When Scott Chadwick arrived at Charlotte’s Myers Park High School in 2014, the football program had managed just one winning season in the previous nine years. Two years later, the Mustangs head into the Thanksgiving holiday with an 11-1 record and about to duel Charlotte Vance in the second round of the state 4-AA playoffs.
Chadwick will quickly let anyone who’s asking know that linebacker Ben Norris has played a major role in the three-year turnaround at Myers Park.
“This is only the third time in the history of the school that we’ve played on the Thanksgiving weekend,” Chadwick said. “Ben has been a big part of that and is one of the reasons we’re 11-1. He’s having a phenomenal year for us.”
The East Carolina Pirates are hopeful Norris can have a similar impact in Greenville the next four years.
Norris, a 6-foot-3, 230-pounder, became the 20th member of ECU’s recruiting Class of 2017 on Monday. He made a verbal commitment to the Pirates with a simple afternoon Twitter post, saying “I would like to officially commit to East Carolina University. Go Pirates.”
Coastal Carolina, Elon and Georgetown were other schools to offer Norris, who took an unofficial visit to East Carolina on Nov. 12 to see the Pirates play Southern Methodist at Dowdy-Ficklen Stadium. ECU was one of the first schools to offer Norris a scholarship last spring, according to Chadwick.

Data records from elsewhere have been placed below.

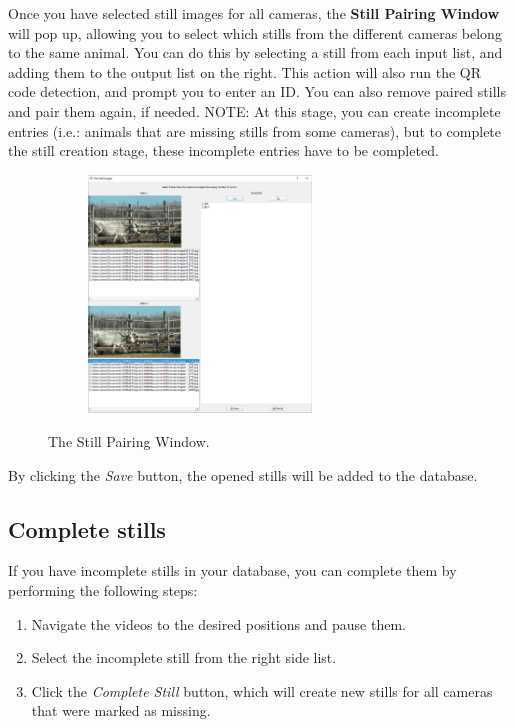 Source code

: \documentclass[10pt,a4paper,oneside]{report}             %
\newcommand*{\img}[1]{%
	\raisebox{-.02\baselineskip}{%
		\texttt{[image: \#1]}%
	}%
}
\begin{document}
Once you have selected still images for all cameras, the \textbf{Still Pairing Window} will pop up, allowing you to select which stills from the different cameras belong to the same animal. You can do this by selecting a still from each input list, and adding them to the output list on the right. This action will also run the QR code detection, and prompt you to enter an ID. You can also remove paired stills and pair them again, if needed. NOTE: At this stage, you can create incomplete entries (i.e.: animals that are missing stills from some cameras), but to complete the still creation stage, these incomplete entries have to be completed. 

\begin{figure}[H]
	\centering
	\begin{subfigure}{\textwidth}
		\centering 
		\includegraphics[width=0.65\textwidth]{./images/PairStill.png}
	\end{subfigure}
	\caption[]
	{\small  The Still Pairing Window.}
\end{figure} 

By clicking the \textit{Save} \img{../VAM/Icons/1462036176_save_accept.png} button, the opened stills will be added to the database.

\subsection{Complete stills} \label{sec:compStill}

If you have incomplete stills in your database, you can complete them by performing the following steps:
\begin{enumerate}
	\item Navigate the videos to the desired positions  and pause them.
	\item Select the incomplete still from the right side list.
	\item Click the \textit{Complete Still} \img{../VAM/Icons/1462024271_New_image.png} button, which will create new stills for all cameras that were marked as missing.
\end{enumerate}
\end{document}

“He built up a relationship with (offensive coordinator) Coach (Tony) Peterson and I think (head) Coach Montgomery has been working hard on him the last little bit to close the deal for them. They really stepped up their interest and let it be know they really wanted him.”

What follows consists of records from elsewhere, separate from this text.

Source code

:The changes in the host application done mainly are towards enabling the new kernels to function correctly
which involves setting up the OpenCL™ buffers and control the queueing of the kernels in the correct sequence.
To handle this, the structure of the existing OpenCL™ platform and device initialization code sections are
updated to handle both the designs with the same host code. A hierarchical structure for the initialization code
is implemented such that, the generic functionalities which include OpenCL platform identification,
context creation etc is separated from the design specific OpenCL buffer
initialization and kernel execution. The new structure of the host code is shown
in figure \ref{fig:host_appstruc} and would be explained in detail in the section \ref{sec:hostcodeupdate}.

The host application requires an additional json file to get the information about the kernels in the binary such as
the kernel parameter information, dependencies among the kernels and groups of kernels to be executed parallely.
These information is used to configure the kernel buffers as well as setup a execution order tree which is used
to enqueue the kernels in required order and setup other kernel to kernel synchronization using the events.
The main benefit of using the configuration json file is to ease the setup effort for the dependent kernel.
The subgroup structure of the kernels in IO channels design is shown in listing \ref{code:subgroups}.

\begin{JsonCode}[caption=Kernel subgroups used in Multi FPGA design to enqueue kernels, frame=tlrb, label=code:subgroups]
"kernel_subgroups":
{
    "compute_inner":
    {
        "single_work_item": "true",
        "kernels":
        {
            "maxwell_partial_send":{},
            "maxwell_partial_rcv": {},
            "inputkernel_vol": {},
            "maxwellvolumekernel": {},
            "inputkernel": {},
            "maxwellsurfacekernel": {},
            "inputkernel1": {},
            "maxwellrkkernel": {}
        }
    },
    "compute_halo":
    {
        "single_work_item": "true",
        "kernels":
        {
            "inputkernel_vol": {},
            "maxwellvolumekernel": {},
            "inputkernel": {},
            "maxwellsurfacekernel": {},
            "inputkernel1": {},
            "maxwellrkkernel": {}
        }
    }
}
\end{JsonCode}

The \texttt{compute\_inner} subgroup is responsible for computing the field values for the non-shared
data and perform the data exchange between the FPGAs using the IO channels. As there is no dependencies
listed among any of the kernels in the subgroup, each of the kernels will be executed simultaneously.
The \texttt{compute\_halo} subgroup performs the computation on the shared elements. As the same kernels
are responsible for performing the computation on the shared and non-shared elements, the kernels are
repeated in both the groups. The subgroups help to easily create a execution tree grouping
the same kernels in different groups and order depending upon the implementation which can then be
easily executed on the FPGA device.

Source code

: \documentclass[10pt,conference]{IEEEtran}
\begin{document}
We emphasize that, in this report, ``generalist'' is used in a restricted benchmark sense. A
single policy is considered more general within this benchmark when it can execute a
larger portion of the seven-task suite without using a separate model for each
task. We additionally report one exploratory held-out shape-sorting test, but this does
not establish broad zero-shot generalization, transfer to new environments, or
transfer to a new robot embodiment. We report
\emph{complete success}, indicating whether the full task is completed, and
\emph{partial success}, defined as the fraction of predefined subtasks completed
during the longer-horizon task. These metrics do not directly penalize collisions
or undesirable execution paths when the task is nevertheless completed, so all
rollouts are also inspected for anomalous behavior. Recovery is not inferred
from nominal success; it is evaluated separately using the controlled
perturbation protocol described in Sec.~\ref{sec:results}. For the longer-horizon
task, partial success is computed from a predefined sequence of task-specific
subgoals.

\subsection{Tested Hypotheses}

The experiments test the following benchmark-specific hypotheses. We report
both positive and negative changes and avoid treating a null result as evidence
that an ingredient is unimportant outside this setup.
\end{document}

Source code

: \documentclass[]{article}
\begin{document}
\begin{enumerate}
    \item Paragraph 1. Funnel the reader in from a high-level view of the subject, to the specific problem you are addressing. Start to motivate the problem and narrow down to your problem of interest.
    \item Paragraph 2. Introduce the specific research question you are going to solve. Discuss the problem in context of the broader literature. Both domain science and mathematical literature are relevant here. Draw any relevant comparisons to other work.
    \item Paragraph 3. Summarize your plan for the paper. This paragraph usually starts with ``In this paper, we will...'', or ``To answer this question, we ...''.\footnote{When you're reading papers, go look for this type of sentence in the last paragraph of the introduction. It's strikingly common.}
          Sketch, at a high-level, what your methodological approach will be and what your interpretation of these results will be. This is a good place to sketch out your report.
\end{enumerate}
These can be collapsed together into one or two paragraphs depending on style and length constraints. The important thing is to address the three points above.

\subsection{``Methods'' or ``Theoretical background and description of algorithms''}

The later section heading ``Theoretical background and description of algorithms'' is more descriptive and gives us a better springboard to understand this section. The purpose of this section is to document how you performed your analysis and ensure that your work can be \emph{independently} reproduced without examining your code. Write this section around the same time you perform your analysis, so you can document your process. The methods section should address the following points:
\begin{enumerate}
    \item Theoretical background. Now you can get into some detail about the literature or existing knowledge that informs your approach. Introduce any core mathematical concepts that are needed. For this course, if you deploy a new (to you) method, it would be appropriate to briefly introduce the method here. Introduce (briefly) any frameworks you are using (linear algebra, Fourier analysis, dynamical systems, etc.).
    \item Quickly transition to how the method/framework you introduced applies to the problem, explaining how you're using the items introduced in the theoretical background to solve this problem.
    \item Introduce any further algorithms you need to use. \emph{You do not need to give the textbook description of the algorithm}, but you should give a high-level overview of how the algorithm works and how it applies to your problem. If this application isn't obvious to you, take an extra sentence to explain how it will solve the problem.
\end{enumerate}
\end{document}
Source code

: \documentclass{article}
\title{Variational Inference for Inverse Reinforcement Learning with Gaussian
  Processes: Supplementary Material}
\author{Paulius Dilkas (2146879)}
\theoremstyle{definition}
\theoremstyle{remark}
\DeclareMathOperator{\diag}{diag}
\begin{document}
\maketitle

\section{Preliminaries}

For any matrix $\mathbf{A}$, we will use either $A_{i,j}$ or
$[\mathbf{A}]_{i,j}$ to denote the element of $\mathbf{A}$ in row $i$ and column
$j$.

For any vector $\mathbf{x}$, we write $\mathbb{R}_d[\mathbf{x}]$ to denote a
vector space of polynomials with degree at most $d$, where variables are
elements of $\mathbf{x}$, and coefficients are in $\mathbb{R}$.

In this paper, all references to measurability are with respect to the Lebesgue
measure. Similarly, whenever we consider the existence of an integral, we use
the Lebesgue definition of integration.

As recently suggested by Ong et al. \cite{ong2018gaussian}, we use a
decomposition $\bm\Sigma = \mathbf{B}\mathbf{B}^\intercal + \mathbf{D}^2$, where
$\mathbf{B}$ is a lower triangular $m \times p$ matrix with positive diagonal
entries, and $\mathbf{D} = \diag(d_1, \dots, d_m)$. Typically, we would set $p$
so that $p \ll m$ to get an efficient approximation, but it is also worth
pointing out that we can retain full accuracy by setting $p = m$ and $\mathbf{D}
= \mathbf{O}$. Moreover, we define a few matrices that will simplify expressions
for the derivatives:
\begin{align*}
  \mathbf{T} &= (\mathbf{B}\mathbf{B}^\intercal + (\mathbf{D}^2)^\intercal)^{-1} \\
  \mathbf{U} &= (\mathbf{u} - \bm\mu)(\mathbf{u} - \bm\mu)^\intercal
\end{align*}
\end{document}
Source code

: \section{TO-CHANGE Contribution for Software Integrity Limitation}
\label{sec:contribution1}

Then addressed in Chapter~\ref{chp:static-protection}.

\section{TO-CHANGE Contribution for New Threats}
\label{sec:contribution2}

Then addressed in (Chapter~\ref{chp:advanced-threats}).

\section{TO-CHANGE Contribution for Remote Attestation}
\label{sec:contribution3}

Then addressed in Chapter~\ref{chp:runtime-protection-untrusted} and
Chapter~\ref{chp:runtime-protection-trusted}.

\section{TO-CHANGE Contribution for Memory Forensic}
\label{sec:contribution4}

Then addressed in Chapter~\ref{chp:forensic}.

In Norris, the Pirates are getting a player with an impressive athletic pedigree.
His father, Rob, was a small-college football player, while his mother was a basketball player at Wake Forest. Older brother Clay is the starting quarterback this season at Football Championship Subidivsion Georgetown.
Ben joined the Myers Park varsity as a sophomore in Chadwick’s first season as head coach. But Norris played sparingly for a team that finished 5-7.
“He was kind of a spot player as a sophomore, and a special teams guy,” Chadwick said. “But obviously we saw the potential because at that time he was already a pretty big kid. He moved into a starter’s role last year and was an all-conference kid.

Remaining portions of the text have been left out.